U.S. and Mexico trade representatives have reached a consensus on revamping the historic North American Free Trade Agreement.
That consensus was reached without the participation of Canada, the other NAFTA partner.
Outgoing Mexican President Enrique Pena Nieto has said that he would prefer a trilateral deal, hoping that Canada will eventually return to talks with the U.S. and Mexico.
Meanwhile, Canadian Foreign Minister Chrystia Freeland, after meeting with U.S. Trade Representative Robert Lighthizer, said her office will “stand up for the Canadian national interest and for Canadian values, while looking for areas where we can find a compromise.”
U. S trade representatives are expected to officially notify Congress that an updated agreement between the U.S. and Mexico has been reached.
Once that notification has been made, there will be a 90-day period during which the representatives of both the U.S. and Mexico will be required to officially sign the new deal.
What the new agreement will be called remains unknown.
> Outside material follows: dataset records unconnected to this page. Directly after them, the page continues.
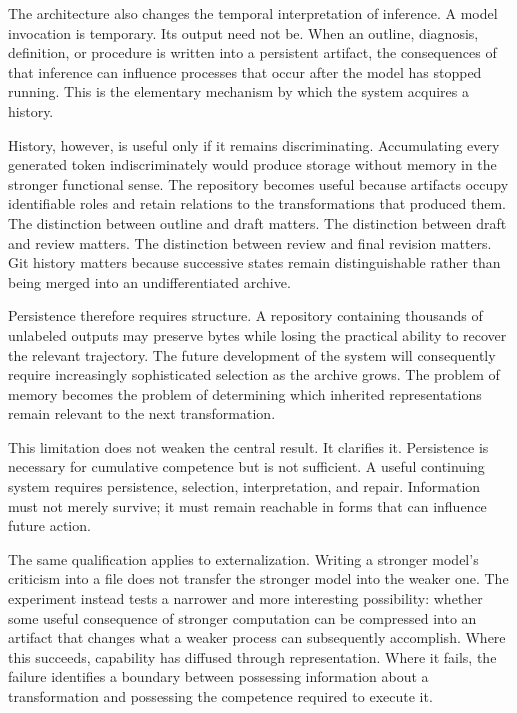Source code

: \documentclass[11pt]{article}
\begin{document}
The architecture also changes the temporal interpretation of inference. A model invocation is temporary. Its output need not be. When an outline, diagnosis, definition, or procedure is written into a persistent artifact, the consequences of that inference can influence processes that occur after the model has stopped running. This is the elementary mechanism by which the system acquires a history.

History, however, is useful only if it remains discriminating. Accumulating every generated token indiscriminately would produce storage without memory in the stronger functional sense. The repository becomes useful because artifacts occupy identifiable roles and retain relations to the transformations that produced them. The distinction between outline and draft matters. The distinction between draft and review matters. The distinction between review and final revision matters. Git history matters because successive states remain distinguishable rather than being merged into an undifferentiated archive.

Persistence therefore requires structure. A repository containing thousands of unlabeled outputs may preserve bytes while losing the practical ability to recover the relevant trajectory. The future development of the system will consequently require increasingly sophisticated selection as the archive grows. The problem of memory becomes the problem of determining which inherited representations remain relevant to the next transformation.

This limitation does not weaken the central result. It clarifies it. Persistence is necessary for cumulative competence but is not sufficient. A useful continuing system requires persistence, selection, interpretation, and repair. Information must not merely survive; it must remain reachable in forms that can influence future action.

The same qualification applies to externalization. Writing a stronger model's criticism into a file does not transfer the stronger model into the weaker one. The experiment instead tests a narrower and more interesting possibility: whether some useful consequence of stronger computation can be compressed into an artifact that changes what a weaker process can subsequently accomplish. Where this succeeds, capability has diffused through representation. Where it fails, the failure identifies a boundary between possessing information about a transformation and possessing the competence required to execute it.
\end{document}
President Trump, who frequently criticized NAFTA during his 2016 presidential campaign, said the name “NAFTA” would most likely be discarded because it has negative connotations.
The President’s suggested new name: the U.S.-Mexico Trade Agreement.
One aspect of the new agreement is seeing Mexico guaranteeing that automotive content manufacturing will be increased in the U.S. in a move that will spur greater auto production in America.
Since its inception, NAFTA has covered a wide variety of building materials and equipment, with materials from the U.S. going to the other two countries equaling $39 billion in 2017; and imports above the $43 billion mark last year.
The new preliminary trade agreement will not, for the present, do away with the existing U.S. tariffs on Mexican exports of steel and aluminum.
Altogether, at least 80 percent of Mexico’s exports go to the U.S.
The two countries also agreed that the new agreement would be up for review every six years, although the agreement itself has a 16-year life.